What to produce:
Below are the records; give again exactly the line with "- **Hereditary factor of renal", the line with "- Thought to be arising from distal", and each line that lies between them, and nothing besides.

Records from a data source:
---*---

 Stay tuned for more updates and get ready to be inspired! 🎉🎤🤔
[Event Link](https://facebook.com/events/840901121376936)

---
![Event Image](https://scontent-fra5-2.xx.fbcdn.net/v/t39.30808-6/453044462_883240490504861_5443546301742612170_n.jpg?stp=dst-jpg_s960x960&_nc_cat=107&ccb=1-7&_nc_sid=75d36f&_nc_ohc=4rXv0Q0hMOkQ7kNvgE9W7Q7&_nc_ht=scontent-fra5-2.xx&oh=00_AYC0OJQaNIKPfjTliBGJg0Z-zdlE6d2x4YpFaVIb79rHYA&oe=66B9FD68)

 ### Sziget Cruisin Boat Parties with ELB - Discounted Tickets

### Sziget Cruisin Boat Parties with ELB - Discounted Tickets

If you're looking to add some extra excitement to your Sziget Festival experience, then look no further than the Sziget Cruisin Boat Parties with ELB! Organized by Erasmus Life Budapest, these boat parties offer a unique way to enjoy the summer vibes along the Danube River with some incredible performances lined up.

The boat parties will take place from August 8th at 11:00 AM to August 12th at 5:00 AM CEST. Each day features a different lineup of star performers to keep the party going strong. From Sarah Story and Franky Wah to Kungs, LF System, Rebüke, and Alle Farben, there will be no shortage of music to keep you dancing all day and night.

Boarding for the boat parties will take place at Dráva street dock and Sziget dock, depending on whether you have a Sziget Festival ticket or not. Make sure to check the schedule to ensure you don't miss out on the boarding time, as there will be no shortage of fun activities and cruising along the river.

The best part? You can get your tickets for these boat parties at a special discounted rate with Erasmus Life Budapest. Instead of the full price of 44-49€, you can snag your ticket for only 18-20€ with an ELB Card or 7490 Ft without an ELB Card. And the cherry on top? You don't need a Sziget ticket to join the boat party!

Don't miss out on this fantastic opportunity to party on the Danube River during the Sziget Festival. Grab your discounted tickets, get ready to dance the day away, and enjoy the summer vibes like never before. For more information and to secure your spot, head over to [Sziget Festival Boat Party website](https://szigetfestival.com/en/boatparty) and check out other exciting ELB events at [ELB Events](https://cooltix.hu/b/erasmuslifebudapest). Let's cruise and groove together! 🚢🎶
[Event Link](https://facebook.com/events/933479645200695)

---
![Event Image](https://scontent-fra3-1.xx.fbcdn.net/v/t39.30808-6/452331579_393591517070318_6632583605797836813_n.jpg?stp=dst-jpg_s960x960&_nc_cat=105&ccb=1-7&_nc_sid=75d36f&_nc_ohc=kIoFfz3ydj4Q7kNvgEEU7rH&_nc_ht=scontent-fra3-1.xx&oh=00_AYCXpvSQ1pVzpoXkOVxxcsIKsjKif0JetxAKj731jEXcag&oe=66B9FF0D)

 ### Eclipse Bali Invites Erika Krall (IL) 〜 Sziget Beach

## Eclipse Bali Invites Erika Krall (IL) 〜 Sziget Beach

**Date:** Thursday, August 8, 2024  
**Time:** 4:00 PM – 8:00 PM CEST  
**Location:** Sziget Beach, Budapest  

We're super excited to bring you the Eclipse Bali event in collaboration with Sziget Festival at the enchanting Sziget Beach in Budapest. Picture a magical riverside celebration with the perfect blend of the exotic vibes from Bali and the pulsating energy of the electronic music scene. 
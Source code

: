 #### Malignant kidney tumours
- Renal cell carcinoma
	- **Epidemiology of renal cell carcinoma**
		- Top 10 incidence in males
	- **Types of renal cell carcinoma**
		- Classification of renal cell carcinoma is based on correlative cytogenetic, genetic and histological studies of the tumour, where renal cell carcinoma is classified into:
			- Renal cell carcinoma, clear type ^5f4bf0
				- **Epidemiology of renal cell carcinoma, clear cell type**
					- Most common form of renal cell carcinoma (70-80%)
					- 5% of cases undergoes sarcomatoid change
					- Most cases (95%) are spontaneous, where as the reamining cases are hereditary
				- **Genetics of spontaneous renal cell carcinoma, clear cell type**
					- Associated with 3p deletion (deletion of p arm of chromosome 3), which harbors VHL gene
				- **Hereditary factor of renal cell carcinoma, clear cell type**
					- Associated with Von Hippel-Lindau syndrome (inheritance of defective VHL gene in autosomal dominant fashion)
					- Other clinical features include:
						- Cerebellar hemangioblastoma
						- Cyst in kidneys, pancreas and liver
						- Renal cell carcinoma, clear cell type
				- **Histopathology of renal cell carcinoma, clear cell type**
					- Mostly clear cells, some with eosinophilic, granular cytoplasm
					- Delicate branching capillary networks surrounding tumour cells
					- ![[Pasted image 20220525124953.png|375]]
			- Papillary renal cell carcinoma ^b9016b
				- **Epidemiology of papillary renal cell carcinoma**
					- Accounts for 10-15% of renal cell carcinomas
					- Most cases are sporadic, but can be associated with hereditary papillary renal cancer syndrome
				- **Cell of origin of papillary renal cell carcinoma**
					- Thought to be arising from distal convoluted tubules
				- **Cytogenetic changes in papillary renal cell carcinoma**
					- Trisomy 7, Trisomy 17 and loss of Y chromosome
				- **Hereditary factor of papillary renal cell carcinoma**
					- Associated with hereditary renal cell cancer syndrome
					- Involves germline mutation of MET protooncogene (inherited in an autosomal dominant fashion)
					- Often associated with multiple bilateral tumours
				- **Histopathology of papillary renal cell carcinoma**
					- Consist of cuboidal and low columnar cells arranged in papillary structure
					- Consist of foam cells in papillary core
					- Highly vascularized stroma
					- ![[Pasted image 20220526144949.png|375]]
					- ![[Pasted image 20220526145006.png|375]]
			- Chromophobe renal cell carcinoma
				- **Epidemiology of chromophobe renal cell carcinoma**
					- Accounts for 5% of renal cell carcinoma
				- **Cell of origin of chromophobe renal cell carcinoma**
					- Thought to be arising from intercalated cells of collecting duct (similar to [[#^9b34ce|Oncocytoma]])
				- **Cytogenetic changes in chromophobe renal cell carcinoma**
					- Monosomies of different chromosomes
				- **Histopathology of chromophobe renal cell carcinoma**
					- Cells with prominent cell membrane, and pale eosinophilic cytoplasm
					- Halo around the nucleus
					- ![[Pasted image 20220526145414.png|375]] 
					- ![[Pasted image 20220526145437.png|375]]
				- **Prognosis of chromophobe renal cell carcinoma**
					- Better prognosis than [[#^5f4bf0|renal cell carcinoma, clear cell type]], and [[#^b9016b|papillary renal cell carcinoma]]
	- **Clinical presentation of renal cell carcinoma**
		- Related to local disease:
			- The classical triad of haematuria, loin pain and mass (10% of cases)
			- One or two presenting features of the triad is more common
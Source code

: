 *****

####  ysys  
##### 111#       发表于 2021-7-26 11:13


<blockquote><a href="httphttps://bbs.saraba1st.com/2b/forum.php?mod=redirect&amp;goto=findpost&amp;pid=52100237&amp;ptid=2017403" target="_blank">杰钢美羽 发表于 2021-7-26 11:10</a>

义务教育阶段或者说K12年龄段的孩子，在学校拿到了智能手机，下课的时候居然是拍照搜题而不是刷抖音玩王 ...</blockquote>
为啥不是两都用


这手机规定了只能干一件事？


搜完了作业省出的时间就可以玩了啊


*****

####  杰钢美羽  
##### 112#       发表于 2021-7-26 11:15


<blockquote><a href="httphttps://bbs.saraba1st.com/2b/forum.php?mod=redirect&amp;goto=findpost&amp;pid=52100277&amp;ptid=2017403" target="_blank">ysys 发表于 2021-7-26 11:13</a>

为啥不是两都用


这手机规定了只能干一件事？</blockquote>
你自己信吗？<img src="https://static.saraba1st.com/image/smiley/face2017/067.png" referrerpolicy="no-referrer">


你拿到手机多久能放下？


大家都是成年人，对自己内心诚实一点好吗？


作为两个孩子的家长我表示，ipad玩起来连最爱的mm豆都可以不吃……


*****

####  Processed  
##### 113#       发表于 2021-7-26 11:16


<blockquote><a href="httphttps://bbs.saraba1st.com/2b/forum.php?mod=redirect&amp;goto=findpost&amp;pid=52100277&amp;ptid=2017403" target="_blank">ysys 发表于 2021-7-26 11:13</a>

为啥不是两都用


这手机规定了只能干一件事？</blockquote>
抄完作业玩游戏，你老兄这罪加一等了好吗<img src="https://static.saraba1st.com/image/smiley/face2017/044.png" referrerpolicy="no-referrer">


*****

---*---

Result:
				- **Hereditary factor of renal cell carcinoma, clear cell type**
					- Associated with Von Hippel-Lindau syndrome (inheritance of defective VHL gene in autosomal dominant fashion)
					- Other clinical features include:
						- Cerebellar hemangioblastoma
						- Cyst in kidneys, pancreas and liver
						- Renal cell carcinoma, clear cell type
				- **Histopathology of renal cell carcinoma, clear cell type**
					- Mostly clear cells, some with eosinophilic, granular cytoplasm
					- Delicate branching capillary networks surrounding tumour cells
					- ![[Pasted image 20220525124953.png|375]]
			- Papillary renal cell carcinoma ^b9016b
				- **Epidemiology of papillary renal cell carcinoma**
					- Accounts for 10-15% of renal cell carcinomas
					- Most cases are sporadic, but can be associated with hereditary papillary renal cancer syndrome
				- **Cell of origin of papillary renal cell carcinoma**
					- Thought to be arising from distal convoluted tubules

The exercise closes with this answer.